Photo by Darwin Bell

I admit it: I watch The Voice on television. It’s great for this student of human nature, motivation and manifesting of intentions.

This week, I was struck by how often the coaches urged contestants to channel their emotion, to convey the meaning and feeling of the words, to be fully present to the audience. One said “the audience will feel your passion.”

The singers who got advanced were, in my humble opinion, the most passionate. They were definitely passionate in their delivery – strutting around the stage, making a connection with the audience, using their bodies and voices to convey emotion. And in the pre-interviews, every one of the successful ones emphasized that they HAD to win. The losers were not as emphatic, and tended to say things like “I really don’t want to go back to making sandwiches.” That is  tepid enthusiasm at best.

Also this week, I found myself returning cover letter drafts to clients saying “tell me why you want to work for that company” and “what is it about that organization that excites you?”

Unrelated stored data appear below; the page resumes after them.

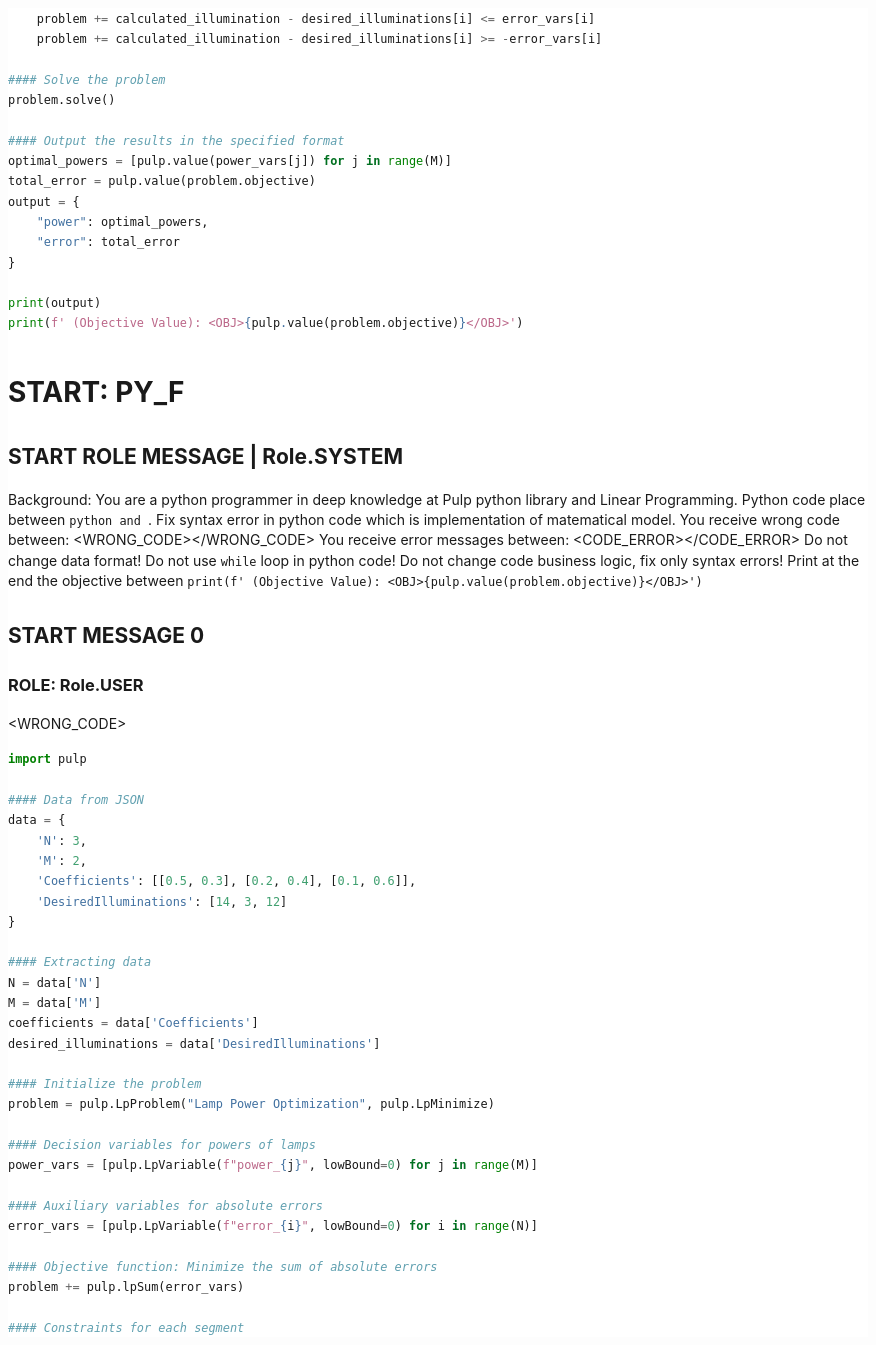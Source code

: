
 ```python
    problem += calculated_illumination - desired_illuminations[i] <= error_vars[i]
    problem += calculated_illumination - desired_illuminations[i] >= -error_vars[i]

#### Solve the problem
problem.solve()

#### Output the results in the specified format
optimal_powers = [pulp.value(power_vars[j]) for j in range(M)]
total_error = pulp.value(problem.objective)
output = {
    "power": optimal_powers,
    "error": total_error
}

print(output)
print(f' (Objective Value): <OBJ>{pulp.value(problem.objective)}</OBJ>')
```

# START: PY_F 
## START ROLE MESSAGE | Role.SYSTEM 
Background: You are a python programmer in deep knowledge at Pulp python library and Linear Programming. Python code place between ```python and ```. Fix syntax error in python code which is implementation of matematical model. You receive wrong code between: <WRONG_CODE></WRONG_CODE> You receive error messages between: <CODE_ERROR></CODE_ERROR> Do not change data format! Do not use `while` loop in python code! Do not change code business logic, fix only syntax errors! Print at the end the objective between <OBJ></OBJ> `print(f' (Objective Value): <OBJ>{pulp.value(problem.objective)}</OBJ>')` 
## START MESSAGE 0 
### ROLE: Role.USER
<WRONG_CODE>
```python
import pulp

#### Data from JSON
data = {
    'N': 3,
    'M': 2,
    'Coefficients': [[0.5, 0.3], [0.2, 0.4], [0.1, 0.6]],
    'DesiredIlluminations': [14, 3, 12]
}

#### Extracting data
N = data['N']
M = data['M']
coefficients = data['Coefficients']
desired_illuminations = data['DesiredIlluminations']

#### Initialize the problem
problem = pulp.LpProblem("Lamp Power Optimization", pulp.LpMinimize)

#### Decision variables for powers of lamps
power_vars = [pulp.LpVariable(f"power_{j}", lowBound=0) for j in range(M)]

#### Auxiliary variables for absolute errors
error_vars = [pulp.LpVariable(f"error_{i}", lowBound=0) for i in range(N)]

#### Objective function: Minimize the sum of absolute errors
problem += pulp.lpSum(error_vars)

#### Constraints for each segment
```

Passion is key in job search as well.  If you want to get a job interview, you must show employers that you really want the job. I often tell my clients that employers want “true believers” – people who believe passionately in the organization’s mission, the company’s product, the way the company operates, its values and/or impact.

Cover letters are the right place to convey your passion.  Yet in the thousands of cover letters I’ve read, very few people are able to convey their passion for a job and/or organization. 

It’s not enough to say “I love your mission.” When I put on my Executive Director hat, I say “so what? Lots of people love our mission. I want to know WHY you love it. What does it mean to YOU specifically?” If I don’t know the answer to that by reading your letter, I won’t interview you.  Your cover letter is intended to get me to interview you, specifically.  Why should I interview YOU? I want to know more about YOU before I interview you.

One client got an interview specifically because she wrote about why she believed the organization’s mission was important. J talked about how important it was for there to be an independent chorus to keep the criminal justice system honest, transparent and accountable.  One of the interviewers quoted the letter.  Even if you don’t know the organization she applied to, I think you can tell that she knows what it does and why it’s important.  She actually has an opinion. She put herself into the letter while demonstrating her knowledge of the specific organization.

Passion is how you differentiate yourself from other candidates. Use your cover letter to convey it. Ask the questions I or another employer would ask. Don’t be afraid to say “I want to work for xyz because I see that your work produces this vital impact.”  When you put YOURSELF into the letter, then you convey passion.

In a market where culture fit is more important than ever, you can advance in the process if you meet basic qualifications and then show that you share the employer’s mission, vision, values, purpose – its passion.